L’Amazzonia al centro delle brame internazionali

In un certo modo noi, originari dell’Amazzonia, continuiamo a essere quello che erano i nostri antenati, i Tupinambás e i Tamoios, nel XVI secolo, quando i Portoghesi hanno invaso il Brasile. Continuiamo a essere accoglienti, ricettivi, disarmati, consegnando le nostre ricchezze a chi viene da fuori, dal Sud come dall’estero, in cambio di niente. 1. In un certo modo noi, originari dell’Amazzonia, continuiamo a essere quello che erano i nostri antenati, i Tupinambás e i Tamoios, nel XVI secolo, quando i Portoghesi hanno invaso il Brasile. Continuiamo a essere accoglienti, ricettivi, disarmati, consegnando le nostre ricchezze a chi viene da fuori, dal Sud come dall’estero, in cambio di niente. Ci portano via l’oro, il ferro, il legno, la biodiversità, i pesci ornamentali e noi li aiutiamo ancora a imballarli.
Quando un "caboclo" o una mulatta brasiliana o un abitante dell’Amazzonia arriva a Miami o a Milano, ha bisogno di mostrare documenti e ancora documenti e poi altri documenti, é osservato con il sospetto che sia narcotrafficante o prostituta; nella migliore delle ipotesi é accolto con curiosità per essere di un Paese esotico, qualcuno che viene da fuori da quel mondo chiamato con arroganza "mondo occidentale".
Invece, quando in Amazzonia un uomo bianco, europeo o anche giapponese con cappellino e macchina fotografica, arriva a Santarém o a Parintins, é ricevuto con un sorriso e con la porta aperta.

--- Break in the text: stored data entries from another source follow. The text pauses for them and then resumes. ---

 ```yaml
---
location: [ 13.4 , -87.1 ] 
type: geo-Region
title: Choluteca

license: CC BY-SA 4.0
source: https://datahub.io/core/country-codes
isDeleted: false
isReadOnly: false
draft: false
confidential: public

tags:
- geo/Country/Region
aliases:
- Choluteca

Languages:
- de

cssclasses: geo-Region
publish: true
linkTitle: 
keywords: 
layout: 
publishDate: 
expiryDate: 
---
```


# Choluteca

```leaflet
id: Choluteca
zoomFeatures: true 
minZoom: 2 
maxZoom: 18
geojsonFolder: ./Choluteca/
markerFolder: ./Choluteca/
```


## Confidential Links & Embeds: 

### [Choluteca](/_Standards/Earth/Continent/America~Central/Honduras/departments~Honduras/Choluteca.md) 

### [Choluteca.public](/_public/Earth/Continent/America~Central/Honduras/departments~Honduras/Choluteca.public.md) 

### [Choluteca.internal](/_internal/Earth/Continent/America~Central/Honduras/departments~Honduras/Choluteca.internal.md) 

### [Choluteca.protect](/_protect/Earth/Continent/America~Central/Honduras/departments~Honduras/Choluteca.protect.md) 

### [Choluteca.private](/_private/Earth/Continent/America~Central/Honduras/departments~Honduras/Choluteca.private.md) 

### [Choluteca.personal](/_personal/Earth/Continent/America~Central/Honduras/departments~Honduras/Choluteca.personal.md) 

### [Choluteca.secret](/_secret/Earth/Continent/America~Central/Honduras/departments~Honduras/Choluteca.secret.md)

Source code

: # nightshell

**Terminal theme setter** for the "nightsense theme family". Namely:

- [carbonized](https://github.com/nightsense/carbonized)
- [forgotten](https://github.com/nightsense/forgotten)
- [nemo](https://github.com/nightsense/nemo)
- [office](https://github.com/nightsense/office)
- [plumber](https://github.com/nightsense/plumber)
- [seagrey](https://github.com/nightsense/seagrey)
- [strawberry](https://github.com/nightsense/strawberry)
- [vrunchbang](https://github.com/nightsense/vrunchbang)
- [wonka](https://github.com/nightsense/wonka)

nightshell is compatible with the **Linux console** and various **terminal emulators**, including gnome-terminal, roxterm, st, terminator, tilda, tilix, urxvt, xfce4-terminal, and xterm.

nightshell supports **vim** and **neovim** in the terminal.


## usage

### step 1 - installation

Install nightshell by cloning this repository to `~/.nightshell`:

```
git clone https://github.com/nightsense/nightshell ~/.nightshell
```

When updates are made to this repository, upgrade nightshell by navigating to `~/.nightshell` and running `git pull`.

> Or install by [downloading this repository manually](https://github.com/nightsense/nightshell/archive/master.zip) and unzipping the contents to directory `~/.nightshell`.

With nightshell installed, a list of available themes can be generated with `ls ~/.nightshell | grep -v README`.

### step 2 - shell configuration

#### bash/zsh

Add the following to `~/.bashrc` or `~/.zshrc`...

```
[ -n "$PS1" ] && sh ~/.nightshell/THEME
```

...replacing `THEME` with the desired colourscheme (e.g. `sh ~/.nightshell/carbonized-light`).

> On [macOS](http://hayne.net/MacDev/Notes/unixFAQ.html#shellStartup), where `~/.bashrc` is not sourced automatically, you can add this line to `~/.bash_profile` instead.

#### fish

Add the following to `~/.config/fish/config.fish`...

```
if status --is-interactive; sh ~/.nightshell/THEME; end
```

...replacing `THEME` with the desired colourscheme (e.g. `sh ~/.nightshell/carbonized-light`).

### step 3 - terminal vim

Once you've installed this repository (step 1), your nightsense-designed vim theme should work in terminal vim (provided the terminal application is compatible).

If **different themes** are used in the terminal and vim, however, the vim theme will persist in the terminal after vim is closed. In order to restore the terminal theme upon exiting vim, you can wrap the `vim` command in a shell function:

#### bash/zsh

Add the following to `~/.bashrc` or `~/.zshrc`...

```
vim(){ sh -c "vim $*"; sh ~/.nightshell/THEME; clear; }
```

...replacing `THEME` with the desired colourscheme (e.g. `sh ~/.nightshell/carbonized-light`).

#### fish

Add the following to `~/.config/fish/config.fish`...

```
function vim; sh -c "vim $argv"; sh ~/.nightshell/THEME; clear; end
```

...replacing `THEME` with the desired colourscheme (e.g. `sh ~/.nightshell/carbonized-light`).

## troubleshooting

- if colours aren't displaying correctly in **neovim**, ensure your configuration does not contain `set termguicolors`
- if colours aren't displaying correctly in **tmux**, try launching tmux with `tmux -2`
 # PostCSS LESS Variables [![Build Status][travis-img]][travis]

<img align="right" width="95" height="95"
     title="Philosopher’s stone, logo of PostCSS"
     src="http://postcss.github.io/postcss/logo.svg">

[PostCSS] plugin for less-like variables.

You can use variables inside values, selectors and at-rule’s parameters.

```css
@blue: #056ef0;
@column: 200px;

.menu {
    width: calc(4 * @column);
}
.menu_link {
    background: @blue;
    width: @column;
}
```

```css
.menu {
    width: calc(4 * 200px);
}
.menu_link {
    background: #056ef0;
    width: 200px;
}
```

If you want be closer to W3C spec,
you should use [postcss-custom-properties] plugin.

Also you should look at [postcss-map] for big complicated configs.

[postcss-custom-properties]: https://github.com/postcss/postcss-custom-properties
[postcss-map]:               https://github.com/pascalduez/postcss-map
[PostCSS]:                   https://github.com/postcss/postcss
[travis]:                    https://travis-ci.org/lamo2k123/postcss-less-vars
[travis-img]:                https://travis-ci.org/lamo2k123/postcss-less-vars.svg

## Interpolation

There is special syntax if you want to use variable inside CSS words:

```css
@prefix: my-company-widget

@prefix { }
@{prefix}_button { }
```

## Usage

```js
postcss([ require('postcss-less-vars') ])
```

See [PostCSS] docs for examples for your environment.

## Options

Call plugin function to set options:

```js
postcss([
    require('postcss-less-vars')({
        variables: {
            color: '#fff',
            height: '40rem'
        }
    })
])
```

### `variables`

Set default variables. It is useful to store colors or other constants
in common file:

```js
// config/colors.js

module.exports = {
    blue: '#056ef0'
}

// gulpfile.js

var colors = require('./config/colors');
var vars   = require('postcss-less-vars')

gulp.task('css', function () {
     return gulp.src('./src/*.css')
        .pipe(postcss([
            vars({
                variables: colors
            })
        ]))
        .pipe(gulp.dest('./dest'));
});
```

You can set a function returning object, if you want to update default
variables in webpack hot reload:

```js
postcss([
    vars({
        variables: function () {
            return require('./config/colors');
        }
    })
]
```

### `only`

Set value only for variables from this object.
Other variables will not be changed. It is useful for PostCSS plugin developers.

Lo straniero é sempre accolto come inoffensivo e come colui che sta per lasciare qualche monetina.
2. Ma, dietro il turista, arriva l’ONG (Organizzazione Non Governativa), arrivano i ricercatori, le imprese estrattive, le "joint ventures", che comperano le imprese pubbliche, organizzano lo sfruttamento dei minatori e addirittura impediscono ai nativi di avvicinarsi senza un permesso, e alla fine arriva il FMI (Fondo Monetario Internazionale), che impone le sue regole di sottomissione.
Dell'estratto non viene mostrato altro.